Inflation suppresses wages, suppresses spending; makes supply side costs rise, and causes prices to then go up even further. And yes, before you know it, a difficult spiral can be gotten into that’s hard to get out of.
It explains why the Federal Reserve has – since last summer – been gradually raising interest rates.
To some extent it’s been working.
Recently, the Labor Department reported that the Consumer Price Index (CPI) was up by 7.1% compared to the previous year in November. This is down from a 7.7% gain in October, and the immediate outlook is that inflation will ‘cool’ as we move deeper into 2023.
But make no mistake. Higher than normal inflation is still here to stay for some time. Last June’s rate (9.1%) represented a 40-year high, and before 2022, inflation hadn’t gained more than 8.3% on a year-over-year basis in any month since 1982. Not surprisingly, employees are still feeling this.
Overall inflation is still outpacing wage inflation (wages are up, on average 5.3%), meaning that in November 2022, the average US household spent $396 more per month to buy the same goods and services it did a year ago.

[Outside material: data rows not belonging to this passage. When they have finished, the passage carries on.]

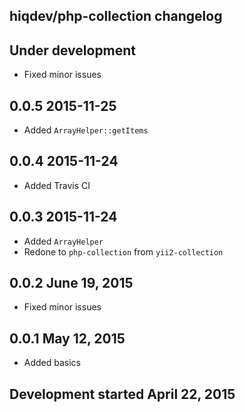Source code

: hiqdev/php-collection changelog
-------------------------------

## Under development

- Fixed minor issues

## 0.0.5 2015-11-25

- Added `ArrayHelper::getItems`

## 0.0.4 2015-11-24

- Added Travis CI

## 0.0.3 2015-11-24

- Added `ArrayHelper`
- Redone to `php-collection` from `yii2-collection`

## 0.0.2 June 19, 2015

- Fixed minor issues

## 0.0.1 May 12, 2015

- Added basics

## Development started April 22, 2015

Inflation is, concluded a recent Moody’s Analytics report, “still painfully high”.
But here’s something you might not have thought of – that clever HRDs can actually use high inflation to their advantage.
As counter-intuitive as this may sound, it’s the viewpoint held by former Harvard Business professor Ram Charan.

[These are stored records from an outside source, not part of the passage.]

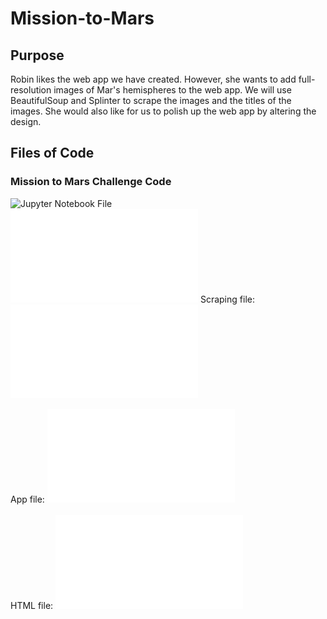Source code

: # Mission-to-Mars
## Purpose
Robin likes the web app we have created. However, she wants to add full-resolution images of Mar's hemispheres to the web app. We will use BeautifulSoup and Splinter to scrape the images and the titles of the images. She would also like for us to polish up the web app by altering the design.
## Files of Code
### Mission to Mars Challenge Code
![Jupyter Notebook File](Mission_to_Mars_Challenge.ipynb)\
![Python File](Mission_to_Mars_Challenge.py)
Scraping file: ![Scraping](scraping.py)\
\
App file: ![app.py](app.py)\
\
HTML file: ![index.html](templates/index.html)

Charan, considered by some to be one the most influential consultant today, says companies who avoid layoffs will find a silver lining in inflation – but only if they put the groundwork in fist.
So what is this? TLNT decided to find out. We spoke exclusively to him:
Q: Let’s straight to the point – you say inflation has a silver lining. How is this so?

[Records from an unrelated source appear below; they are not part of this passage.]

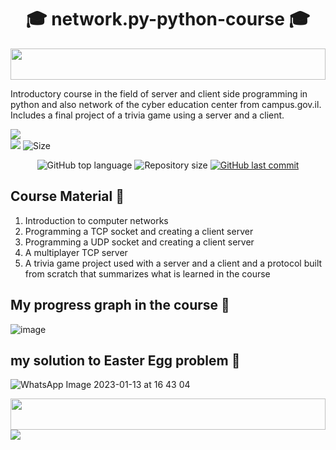 <h1 align="center"> 🎓 network.py-python-course 🎓 </h1>

<img src="https://i.imgur.com/dBaSKWF.gif" height="50" width="100%">

Introductory course in the field of server and client side programming in python and  also network of the cyber education center from campus.gov.il. Includes a final project of a trivia game using a server and a client.  

![](http://ForTheBadge.com/images/badges/made-with-python.svg)
<br>
![](https://img.shields.io/tokei/lines/github/lironmiz/network.py-python-course?color=red&label=Lines%20of%20Code)
![Size](https://img.shields.io/github/repo-size/lironmiz/network.py-python-course?color=red&label=Repo%20Size%20)

<p align="center">
  <img alt="GitHub top language" src="https://img.shields.io/github/languages/top/lironmiz/network.py-python-course?color=04D361&labelColor=000000">
  
 <img alt="Repository size" src="https://img.shields.io/github/repo-size/lironmiz/network.py-python-course?color=04D361&labelColor=000000">
  
  <a href="https://github.com/lironmiz/Link-Tree/commits/master">
    <img alt="GitHub last commit" src="https://img.shields.io/github/last-commit/lironmiz/network.py-python-course?color=04D361&labelColor=000000">
  </a>
</p>

## Course Material 🫡
1. Introduction to computer networks
2. Programming a TCP socket and creating a client server
3. Programming a UDP socket and creating a client server
4. A multiplayer TCP server
5. A trivia game project used with a server and a client and a protocol built from scratch that summarizes what is learned in the course

## My progress graph in the course 🌟
![image](https://user-images.githubusercontent.com/91504420/212348940-9aaa643c-e3af-41ce-94d5-1618cbe52b27.png)

## my solution to Easter Egg problem 🥚

![WhatsApp Image 2023-01-13 at 16 43 04](https://user-images.githubusercontent.com/91504420/212350319-cc6637d1-9ed3-40aa-8d9d-8703c35980dc.jpg)

<img src="https://i.imgur.com/dBaSKWF.gif" height="50" width="100%">

<img src="https://media.giphy.com/media/rgzOwma0qMbM3x7Fqi/giphy-downsized.gif">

A: What we often tend to forget is that a large amount of innovation typically come from times when we see high inflation and/or recession. It’s highly likely that inflation will continue to be higher than businesses want it to be well into 2024. This mainly because it takes time for the actions of the Federal Reserve to work their way into the wider economy. I can even see high inflation lasting longer than this. All of this means organzations simply have to see it as ‘business as usual’ and decide what their suitable response to it should be.
Q: What responses do they have available to them?
A: Obviously, there’s the do-nothing response. But this isn’t very useful. In times of high inflation I argue that organizations need to re-tune themselves, and do everything they can to become what I call ‘fighting fit’. Now is the time to renew efforts on things like training and development and innovation creation because what businesses really need to do is generate cash. It’s my belief that companies need to actually cherish the change of focus that inflation forces them to consider. This change of focus – which might appear painful at first – is actually an opportunity. It doesn’t tend come at any other time, and so the opportunity needs to be grasped.
Q: What considerations would you recommend companies/HRDs take?
A: To me it’s a case of working out what the new opportunities that come out of the times we’re in will be. My clarion call would be for HRDs to only invest in teams of people that are focused on mapping out the future – that is working out how segmentations might change; working out new ways to work with technology; and working backwards to experiment with different solutions.
Q: This all sounds good, but isn’t the problem that companies won’t have money to burn to invest in these sorts of activities if inflation is running so high?
A: I accept the view that most companies are in survival mode at the moment. Inflation clearly means wages cost more, which in theory, leaves less money floating around for other things. But my point is that this is the time HRDs need to really seriously think about the future they want.
Q: Are you saying don’t invest in ‘things’ but invest in people?
A: The worst thing companies can do in inflationary times is be accumulating even more debt. That’s common sense. They need to be generating more new cash, and so it’s almost incumbent on HRDs to work out their people’s contribution to creating more cash. Companies sort of went a bit crazy when there was very low interest rates – taking on investment (ie debt). So now they are in a liquidity crunch. The balance sheet has been put in jeopardy. Now is therefore the time for everyone to step up.
Q: Investing in people also means investing in top talent. So won’t this be made harder in such inflationary times
A: This is the crunch bit! If organizations are serious about their next phase, they need to accept that top talent will cost more. But if recruited properly, top talent more than pays its value back. The key job for HRDs this year is to work out, and more seriously define, what they mean by ‘critical talent’. This is talent that is critical for their business model, and critical for what they need going forward.
Q: This sounds like more than just a pay issue – is it?
A: Absolutely. Critical talent tends to stay with a company not because they are necessarily paid more, but because they love their boss, or love the organization. HRDs need to ask themselves some searching questions – like ‘Are they promoting their key, and critical talent before someone else poaches them?’ Or ‘Are they doing enough to engage them?’ If HRDs do these two things, they can more or less not have to worry about their talent – even in inflationary times, when there is a lure from other companies able to pay them more.
Q: What last pieces of advice can you give?
A: If there are situations where companies can’t generate cash quickly enough, they may have to accept that they need to sell what they don’t need. Companies may have to accept that they need to be smaller in the short term, to be better equipped, and more agile for the fight in the longer term.